The stageout would not succeed as the communication between the node and the server is affected.

What would like to do in this situation ? what is your goal ?

Thanks Adarsh.

I wanted to know how to requeue the job when the node is down while the job is in stageout stage.

Thank you

  • there are no hook events to requeue the job checking the communication/node is down during the stageout phase
  • during stageout job will be in “E” status, if the node goes down at this point the job tends to continue to be in “E” state and node_fail_requeue initiates - might requeue or delete the job
  • node being down can be any of these
    - pbs_mom service is stopped
    - pbs_mom host is shut down
    - pbs_mom has lost network communication with PBS Server
    - pbs_mom is not resolvable

Good scenario, i do not have an answer, did you get a chance to try this ?

As a root user you can qrerun the job , if in case you know the node is going to down or you have some kind of external script .

Thanks again.

we are running pbs on cloud, sometimes the instant node will be removed without any notification . so the job will be failed anytime. we just need to prepare the solution for our customers.

we will see if node_fail_requeue would work for ‘E’ jobs.

Thank you, if it is not classified could you please explain about your setup.

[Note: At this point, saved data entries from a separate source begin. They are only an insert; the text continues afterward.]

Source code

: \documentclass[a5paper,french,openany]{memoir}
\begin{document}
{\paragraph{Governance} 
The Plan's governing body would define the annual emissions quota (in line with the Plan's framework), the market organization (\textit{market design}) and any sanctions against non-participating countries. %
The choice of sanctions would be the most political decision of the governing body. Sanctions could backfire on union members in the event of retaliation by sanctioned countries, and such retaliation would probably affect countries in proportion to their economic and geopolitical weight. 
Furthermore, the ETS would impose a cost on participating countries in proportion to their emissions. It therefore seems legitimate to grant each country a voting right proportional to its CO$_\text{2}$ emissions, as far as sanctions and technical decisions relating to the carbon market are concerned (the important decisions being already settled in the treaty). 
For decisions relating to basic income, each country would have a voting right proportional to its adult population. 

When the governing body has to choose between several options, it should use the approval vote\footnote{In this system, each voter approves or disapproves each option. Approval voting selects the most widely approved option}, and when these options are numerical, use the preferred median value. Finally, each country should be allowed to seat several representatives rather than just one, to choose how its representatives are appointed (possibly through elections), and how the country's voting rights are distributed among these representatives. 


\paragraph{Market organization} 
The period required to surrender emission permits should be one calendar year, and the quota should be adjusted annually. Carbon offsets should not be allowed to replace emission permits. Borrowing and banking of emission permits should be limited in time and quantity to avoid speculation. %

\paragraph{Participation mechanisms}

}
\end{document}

  • As long as the cloud nodes are known to PBS Server and their DNS is resolvable (and /etc/hosts are populated correctly) , they can join and leave any time , you can increase the node_fail_requeue time so you have more lead time for the nodes to come back.

Could you please give more information on this. How would be the node removed ?

Thank you

per our observation, the job will be deleted instead of requeue if it is in ‘E’ stats when a node is gone.

we are using spot instance in AWS, so the node will not be back once it is get removed. ;(

Thanks.